- EXERCISE REQUIREMENTS: Count up the lines below where the word "texorpdfstring" shows up, and respond with the number alone.

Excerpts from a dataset
※

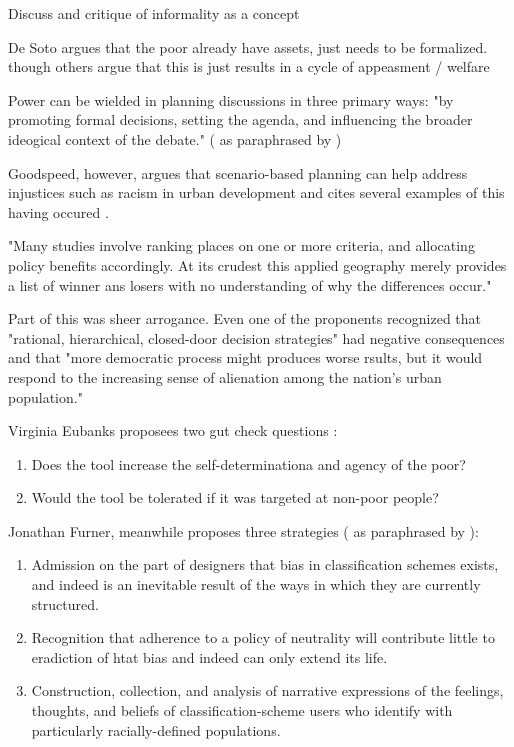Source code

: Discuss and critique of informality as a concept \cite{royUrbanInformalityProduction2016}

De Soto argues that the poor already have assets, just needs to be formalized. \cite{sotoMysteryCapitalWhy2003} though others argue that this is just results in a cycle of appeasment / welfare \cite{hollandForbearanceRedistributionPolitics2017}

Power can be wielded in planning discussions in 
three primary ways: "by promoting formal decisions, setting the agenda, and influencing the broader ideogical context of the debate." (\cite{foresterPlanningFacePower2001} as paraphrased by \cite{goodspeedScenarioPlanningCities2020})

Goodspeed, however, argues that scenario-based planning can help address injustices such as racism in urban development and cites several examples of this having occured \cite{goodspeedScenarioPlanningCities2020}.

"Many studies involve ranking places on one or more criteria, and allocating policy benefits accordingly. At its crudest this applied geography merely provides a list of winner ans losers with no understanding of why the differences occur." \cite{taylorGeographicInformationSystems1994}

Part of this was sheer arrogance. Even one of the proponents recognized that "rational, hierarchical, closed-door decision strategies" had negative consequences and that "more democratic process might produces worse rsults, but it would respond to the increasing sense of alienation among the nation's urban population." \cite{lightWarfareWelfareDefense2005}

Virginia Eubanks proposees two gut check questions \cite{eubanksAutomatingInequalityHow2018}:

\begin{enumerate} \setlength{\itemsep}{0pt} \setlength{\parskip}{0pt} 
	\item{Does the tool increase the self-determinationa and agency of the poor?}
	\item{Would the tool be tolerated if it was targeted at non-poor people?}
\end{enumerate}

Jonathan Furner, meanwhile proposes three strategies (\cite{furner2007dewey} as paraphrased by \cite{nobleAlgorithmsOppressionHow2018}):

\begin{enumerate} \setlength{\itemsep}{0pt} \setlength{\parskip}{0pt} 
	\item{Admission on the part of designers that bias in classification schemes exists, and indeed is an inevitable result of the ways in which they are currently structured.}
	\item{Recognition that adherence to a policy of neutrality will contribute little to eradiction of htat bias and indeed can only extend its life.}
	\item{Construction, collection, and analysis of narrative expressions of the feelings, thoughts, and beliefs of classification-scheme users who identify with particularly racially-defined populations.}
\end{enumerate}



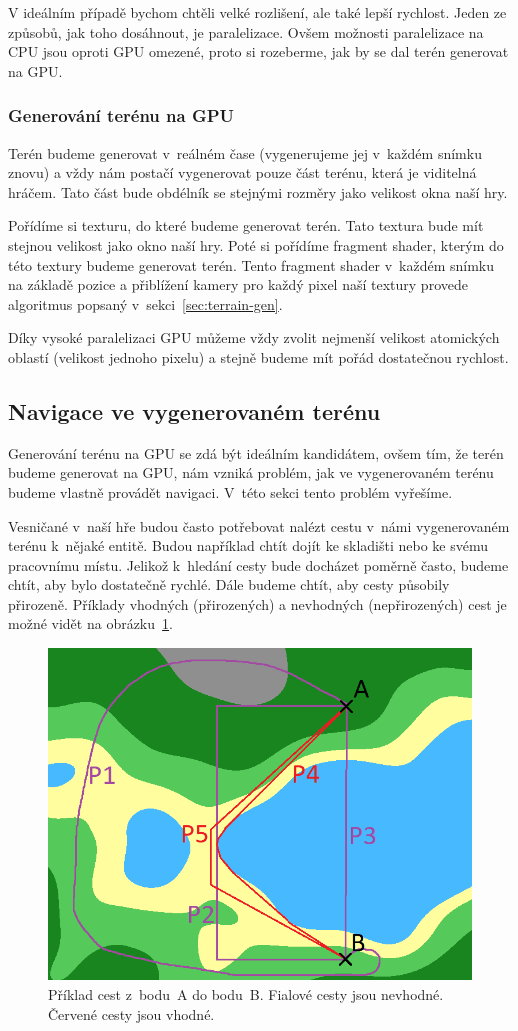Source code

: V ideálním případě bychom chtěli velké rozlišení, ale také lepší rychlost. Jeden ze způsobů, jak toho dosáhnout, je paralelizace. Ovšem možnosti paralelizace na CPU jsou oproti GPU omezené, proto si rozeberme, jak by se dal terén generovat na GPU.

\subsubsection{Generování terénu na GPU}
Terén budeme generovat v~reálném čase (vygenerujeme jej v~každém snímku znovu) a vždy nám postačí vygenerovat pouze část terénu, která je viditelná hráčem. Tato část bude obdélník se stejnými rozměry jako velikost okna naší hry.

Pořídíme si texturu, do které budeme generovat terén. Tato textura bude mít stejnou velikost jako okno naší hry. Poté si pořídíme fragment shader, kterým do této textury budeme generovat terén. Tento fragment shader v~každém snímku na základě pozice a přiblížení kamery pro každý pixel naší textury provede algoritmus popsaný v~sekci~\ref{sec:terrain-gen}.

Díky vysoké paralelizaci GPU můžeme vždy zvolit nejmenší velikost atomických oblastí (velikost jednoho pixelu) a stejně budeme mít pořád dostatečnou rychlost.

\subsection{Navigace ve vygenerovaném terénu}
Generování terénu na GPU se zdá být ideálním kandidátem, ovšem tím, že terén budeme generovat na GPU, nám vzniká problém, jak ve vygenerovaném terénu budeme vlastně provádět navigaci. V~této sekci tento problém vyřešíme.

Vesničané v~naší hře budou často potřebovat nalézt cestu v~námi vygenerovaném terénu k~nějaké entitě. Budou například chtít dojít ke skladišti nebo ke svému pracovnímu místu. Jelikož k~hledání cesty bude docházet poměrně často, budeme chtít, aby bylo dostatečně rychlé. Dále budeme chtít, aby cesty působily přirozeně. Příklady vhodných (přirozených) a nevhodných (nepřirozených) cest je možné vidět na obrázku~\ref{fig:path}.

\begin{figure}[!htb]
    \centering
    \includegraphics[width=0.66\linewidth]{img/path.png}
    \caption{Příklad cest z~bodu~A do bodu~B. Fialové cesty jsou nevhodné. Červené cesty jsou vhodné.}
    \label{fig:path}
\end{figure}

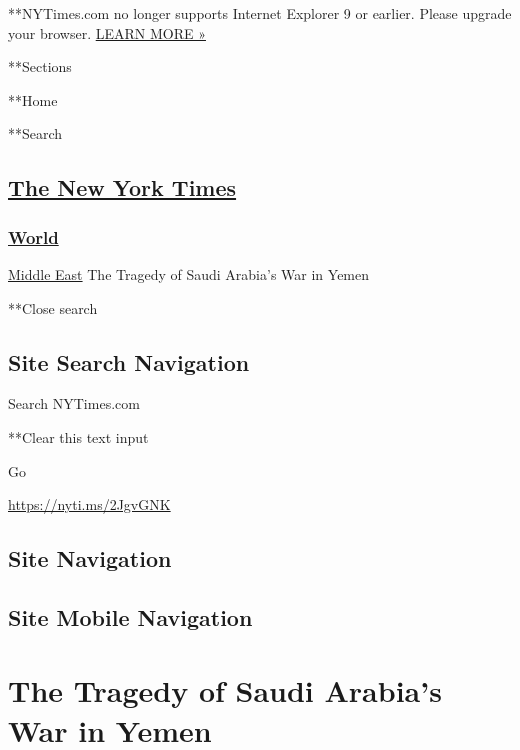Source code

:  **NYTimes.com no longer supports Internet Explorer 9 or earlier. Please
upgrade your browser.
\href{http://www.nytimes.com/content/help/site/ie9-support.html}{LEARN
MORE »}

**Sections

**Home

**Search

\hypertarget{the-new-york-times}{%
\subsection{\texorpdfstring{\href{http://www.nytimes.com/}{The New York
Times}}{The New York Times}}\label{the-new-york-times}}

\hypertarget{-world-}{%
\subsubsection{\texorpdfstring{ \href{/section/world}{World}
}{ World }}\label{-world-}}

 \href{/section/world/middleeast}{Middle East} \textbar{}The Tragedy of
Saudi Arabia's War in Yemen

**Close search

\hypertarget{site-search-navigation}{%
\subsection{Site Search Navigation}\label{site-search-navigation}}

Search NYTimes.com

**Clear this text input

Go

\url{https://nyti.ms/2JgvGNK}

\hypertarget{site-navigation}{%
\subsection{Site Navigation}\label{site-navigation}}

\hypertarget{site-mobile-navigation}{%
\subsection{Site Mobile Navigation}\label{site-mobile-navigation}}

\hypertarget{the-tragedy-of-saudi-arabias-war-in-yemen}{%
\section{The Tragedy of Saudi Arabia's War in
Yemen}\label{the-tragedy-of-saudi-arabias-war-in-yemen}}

※

- TASK RESPONSE: 2